「学歴なんか、社会では何の役にも立たない」
そんな言葉を耳にすることもあると思いますが、そう論じる本人自身はたいてい高学歴だったりします。
高学歴ならば成功者になれるわけではないですし、成功者が皆高学歴であるというわけではありませんが、
こと大部分の人にとって、学歴と生涯稼ぐ所得というのは、統計上は強い正の相関があります。
要するに、高学歴ほど人生の稼ぎは大きいわけです。学歴別に生涯賃金を比較すると、それは明らかです。
厚労省の賃金構造基本統計調査の「退職金を含めない学歴別生涯賃金比較」によれば、大企業に就職した大卒男性の生涯賃金は約3億1000万円。
対して、大企業に入った高卒は2億6000万円で、同じ規模の会社に入っても、大卒と高卒とでは生涯賃金に5000万円の差がつきます。
さらに、小さい企業に入った高卒の場合は、生涯賃金は1億8000万円に下がるので、
大卒大企業就職組と比較すると、ほぼ倍近い1億3000万円もの差が開いてしまいます。女性においても、この傾向は一緒です。
こうみると、将来の所得を考えるならば、勉強が嫌いと言っている場合ではなく、
なんとか大学へ進学すべく努力したほうがいい、と言ってしまいそうですが、問題は本人の努力以前にあります。
そんな残酷な現実のお話をします。
■私大の授業料はどんどん高くなっている
文部科学省の学校基本調査(確定値)によれば、2020年度の4年制大学進学率は54.1%に達し、(短大も入れると58.5%)過去最高を記録しました。

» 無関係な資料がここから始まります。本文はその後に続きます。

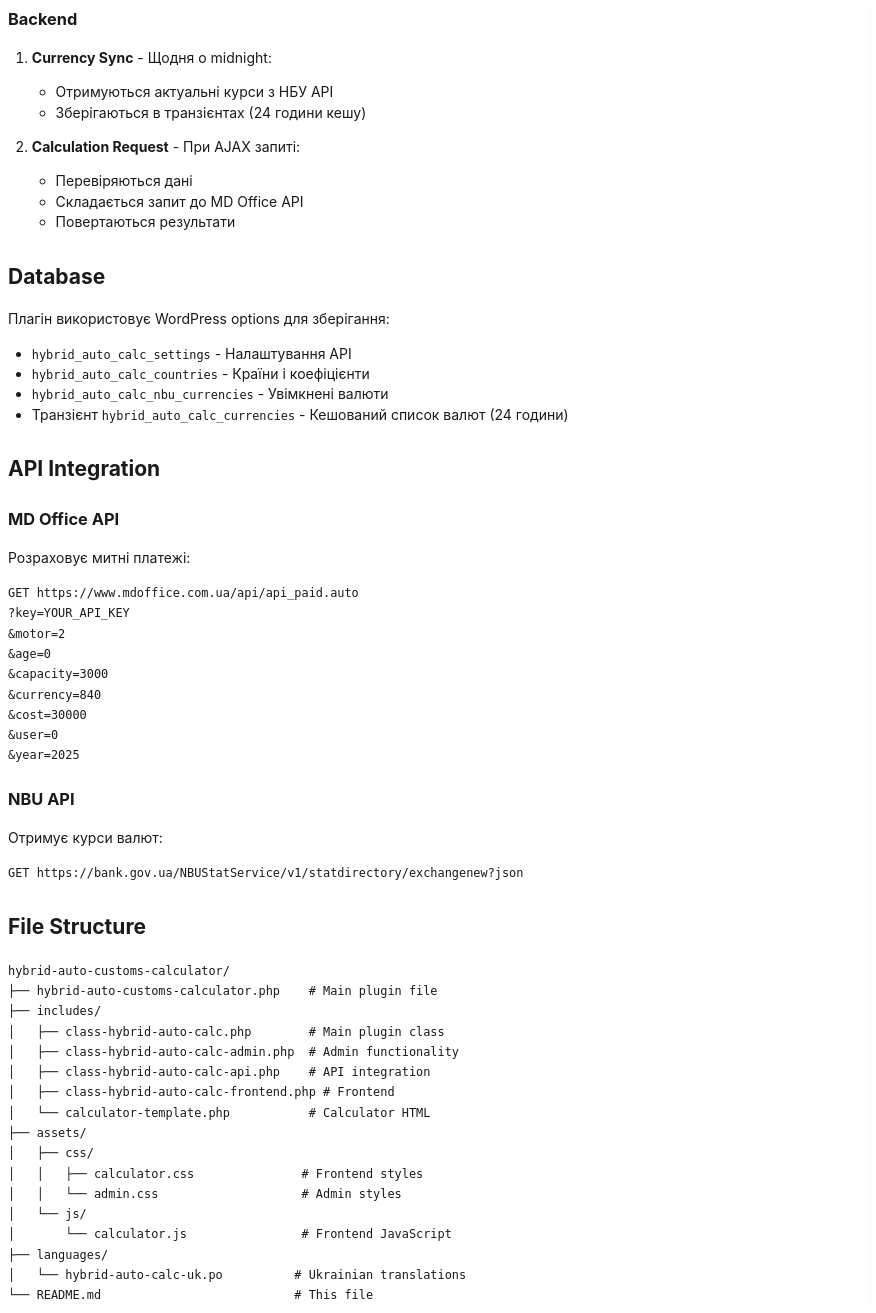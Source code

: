### Backend

1. **Currency Sync** - Щодня о midnight:
   - Отримуються актуальні курси з НБУ API
   - Зберігаються в транзієнтах (24 години кешу)

2. **Calculation Request** - При AJAX запиті:
   - Перевіряються дані
   - Складається запит до MD Office API
   - Повертаються результати

## Database

Плагін використовує WordPress options для зберігання:
- `hybrid_auto_calc_settings` - Налаштування API
- `hybrid_auto_calc_countries` - Країни і коефіцієнти
- `hybrid_auto_calc_nbu_currencies` - Увімкнені валюти
- Транзієнт `hybrid_auto_calc_currencies` - Кешований список валют (24 години)

## API Integration

### MD Office API

Розраховує митні платежі:

```
GET https://www.mdoffice.com.ua/api/api_paid.auto
?key=YOUR_API_KEY
&motor=2
&age=0
&capacity=3000
&currency=840
&cost=30000
&user=0
&year=2025
```

### NBU API

Отримує курси валют:

```
GET https://bank.gov.ua/NBUStatService/v1/statdirectory/exchangenew?json
```

## File Structure

```
hybrid-auto-customs-calculator/
├── hybrid-auto-customs-calculator.php    # Main plugin file
├── includes/
│   ├── class-hybrid-auto-calc.php        # Main plugin class
│   ├── class-hybrid-auto-calc-admin.php  # Admin functionality
│   ├── class-hybrid-auto-calc-api.php    # API integration
│   ├── class-hybrid-auto-calc-frontend.php # Frontend
│   └── calculator-template.php           # Calculator HTML
├── assets/
│   ├── css/
│   │   ├── calculator.css               # Frontend styles
│   │   └── admin.css                    # Admin styles
│   └── js/
│       └── calculator.js                # Frontend JavaScript
├── languages/
│   └── hybrid-auto-calc-uk.po          # Ukrainian translations
└── README.md                           # This file
```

が、その一方で、進学した学生の親の負担が増え続けています。国立大学の授業料はともかく、私立大学の授業料の上昇率は、
大卒の子を持つ親世代(45~54歳)の父親の平均給料の伸びよりはるかに高いものになっています。
(中略)
都道府県別の大学進学率とその年齢の子を持つ40~50代が世帯主の世帯所得中央値(2017年就業構造基本調査)をみると、
0.7という強い正の相関もあります。親の所得が子の大学進学率に直結している何よりの証拠です。
■子どもの将来は生まれる前から決まっている
このように、子の大学進学は、試験の成績だけではなく、親の経済力がないとそもそも無理なのです。親の経済力によっては進学そのものをあきらめる子もいるでしょうが、
どうしても進学したい若者は、奨学金を借りて進学することになります。その先には、よりつらい現実が待っています。
運よく大企業に就職できた学生はまだしも、給料の安い会社にしか就職できなかった場合には、その中から自分の生活費と奨学金の返済というダブルの支払いを課せられることになるからです。

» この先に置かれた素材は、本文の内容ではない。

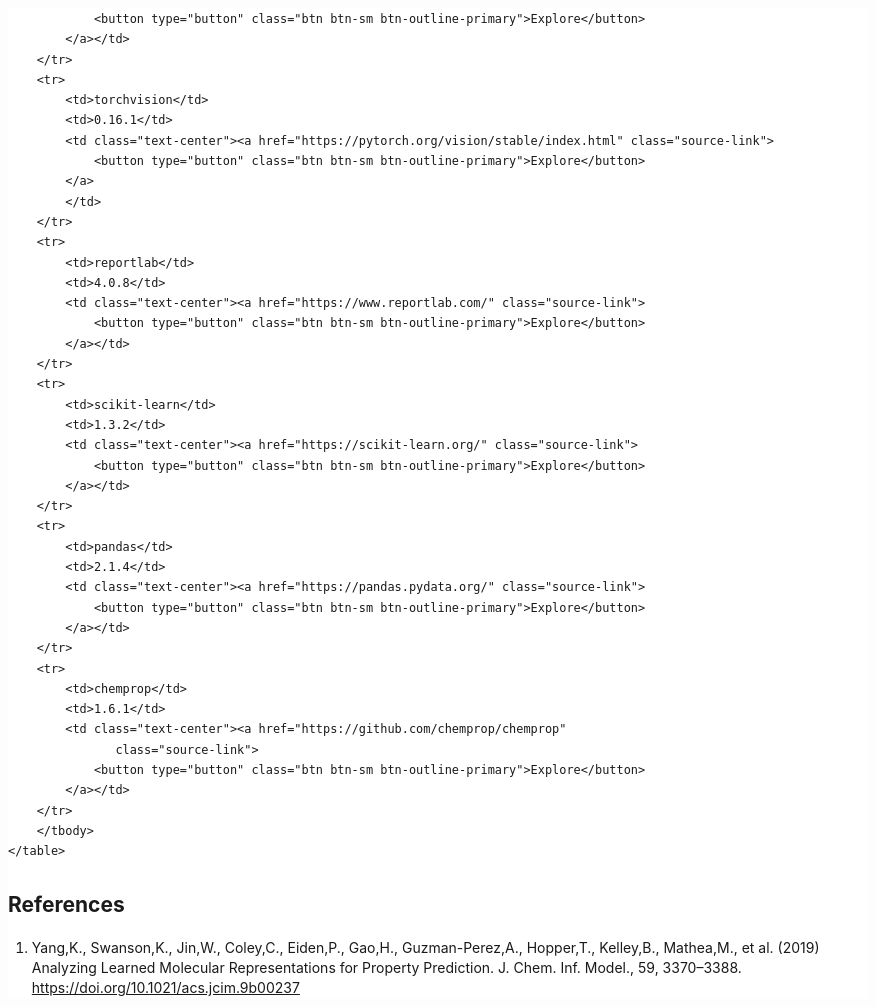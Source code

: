                 <button type="button" class="btn btn-sm btn-outline-primary">Explore</button>
            </a></td>
        </tr>
        <tr>
            <td>torchvision</td>
            <td>0.16.1</td>
            <td class="text-center"><a href="https://pytorch.org/vision/stable/index.html" class="source-link">
                <button type="button" class="btn btn-sm btn-outline-primary">Explore</button>
            </a>
            </td>
        </tr>
        <tr>
            <td>reportlab</td>
            <td>4.0.8</td>
            <td class="text-center"><a href="https://www.reportlab.com/" class="source-link">
                <button type="button" class="btn btn-sm btn-outline-primary">Explore</button>
            </a></td>
        </tr>
        <tr>
            <td>scikit-learn</td>
            <td>1.3.2</td>
            <td class="text-center"><a href="https://scikit-learn.org/" class="source-link">
                <button type="button" class="btn btn-sm btn-outline-primary">Explore</button>
            </a></td>
        </tr>
        <tr>
            <td>pandas</td>
            <td>2.1.4</td>
            <td class="text-center"><a href="https://pandas.pydata.org/" class="source-link">
                <button type="button" class="btn btn-sm btn-outline-primary">Explore</button>
            </a></td>
        </tr>
        <tr>
            <td>chemprop</td>
            <td>1.6.1</td>
            <td class="text-center"><a href="https://github.com/chemprop/chemprop"
                   class="source-link">
                <button type="button" class="btn btn-sm btn-outline-primary">Explore</button>
            </a></td>
        </tr>
        </tbody>
    </table>
</div>

## References

1. Yang,K., Swanson,K., Jin,W., Coley,C., Eiden,P., Gao,H., Guzman-Perez,A., Hopper,T., Kelley,B., Mathea,M., et al.
   (2019) Analyzing Learned Molecular Representations for Property Prediction. J. Chem. Inf. Model., 59,
   3370–3388. https://doi.org/10.1021/acs.jcim.9b00237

本人の学歴によって将来の所得格差が生まれるという局所に目がいきがちですが、
問題の本質は、生まれた両親の所得状況によって子どもの将来は決定づけられているという厳しい現実です。
もっと、有り体にいってしまうと、「どんなに努力しても貧乏な家の子は貧乏だし、裕福な家の子は裕福になる」ということです。
良い大学に行ける子は親が裕福だから行けるのです。本人の学力や努力だけの問題ではありません。

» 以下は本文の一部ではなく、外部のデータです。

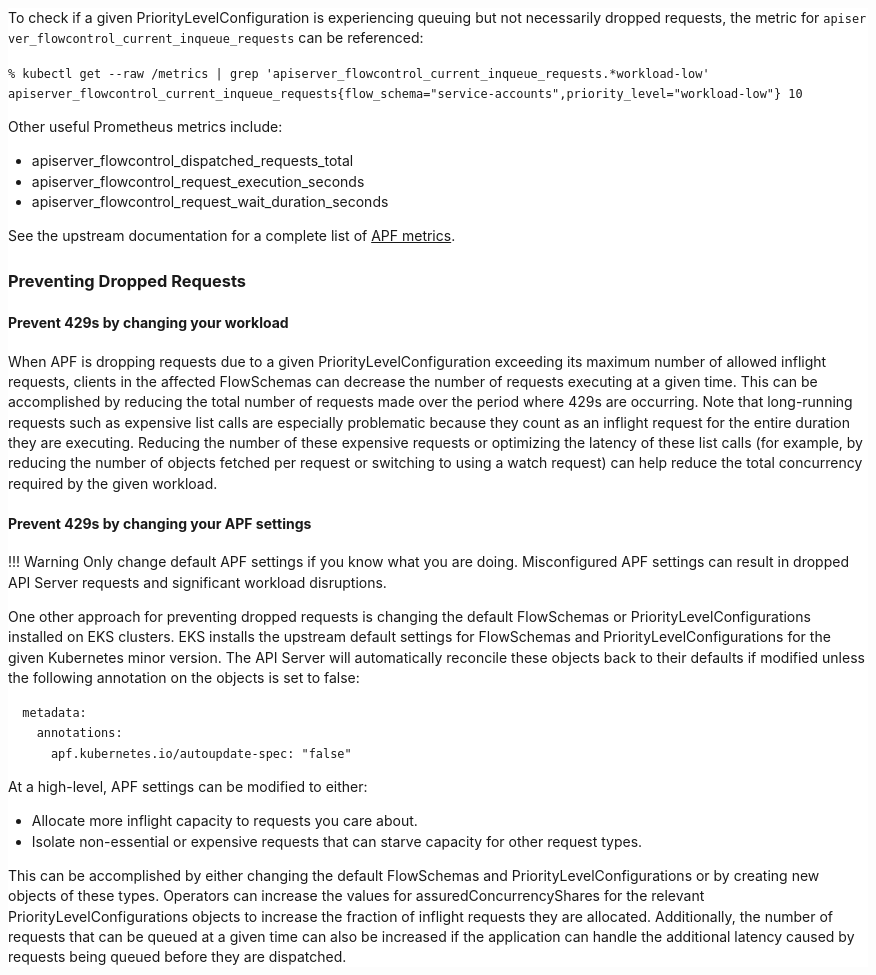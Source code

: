 To check if a given PriorityLevelConfiguration is experiencing queuing but not necessarily dropped requests, the metric for `apiserver_flowcontrol_current_inqueue_requests` can be referenced:

```
% kubectl get --raw /metrics | grep 'apiserver_flowcontrol_current_inqueue_requests.*workload-low'
apiserver_flowcontrol_current_inqueue_requests{flow_schema="service-accounts",priority_level="workload-low"} 10
```

Other useful Prometheus metrics include:

- apiserver_flowcontrol_dispatched_requests_total
- apiserver_flowcontrol_request_execution_seconds
- apiserver_flowcontrol_request_wait_duration_seconds

See the upstream documentation for a complete list of [APF metrics](https://kubernetes.io/docs/concepts/cluster-administration/flow-control/#observability).

### Preventing Dropped Requests

#### Prevent 429s by changing your workload

When APF is dropping requests due to a given PriorityLevelConfiguration exceeding its maximum number of allowed inflight requests, clients in the affected FlowSchemas can decrease the number of requests executing at a given time. This can be accomplished by reducing the total number of requests made over the period where 429s are occurring. Note that long-running requests such as expensive list calls are especially problematic because they count as an inflight request for the entire duration they are executing. Reducing the number of these expensive requests or optimizing the latency of these list calls (for example, by reducing the number of objects fetched per request or switching to using a watch request) can help reduce the total concurrency required by the given workload.

#### Prevent 429s by changing your APF settings

!!! Warning
    Only change default APF settings if you know what you are doing. Misconfigured APF settings can result in dropped API Server requests and significant workload disruptions.

One other approach for preventing dropped requests is changing the default FlowSchemas or PriorityLevelConfigurations installed on EKS clusters. EKS installs the upstream default settings for FlowSchemas and PriorityLevelConfigurations for the given Kubernetes minor version. The API Server will automatically reconcile these objects back to their defaults if modified unless the following annotation on the objects is set to false:

```
  metadata:
    annotations:
      apf.kubernetes.io/autoupdate-spec: "false"
```

At a high-level, APF settings can be modified to either:

- Allocate more inflight capacity to requests you care about.
- Isolate non-essential or expensive requests that can starve capacity for other request types.

This can be accomplished by either changing the default FlowSchemas and PriorityLevelConfigurations or by creating new objects of these types. Operators can increase the values for assuredConcurrencyShares for the relevant PriorityLevelConfigurations objects to increase the fraction of inflight requests they are allocated. Additionally, the number of requests that can be queued at a given time can also be increased if the application can handle the additional latency caused by requests being queued before they are dispatched.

どんなに優秀で医学部に行きたいと子が願っても、貧乏な親ではその学費を払うことは不可能です。つまり、遺伝子のように貧乏も裕福も遺伝する、とも言えるわけです。
■さらに残酷な「親が貧乏なほど結婚しづらい」現実
今まで述べた通り、学歴は生涯賃金に直結します。そればかりではありません。親が貧乏なら結婚すらできないのです。
男性の30~40代、女性の50代に関しては、親が貧乏である人の未婚率が明らかに抜きんでて高い。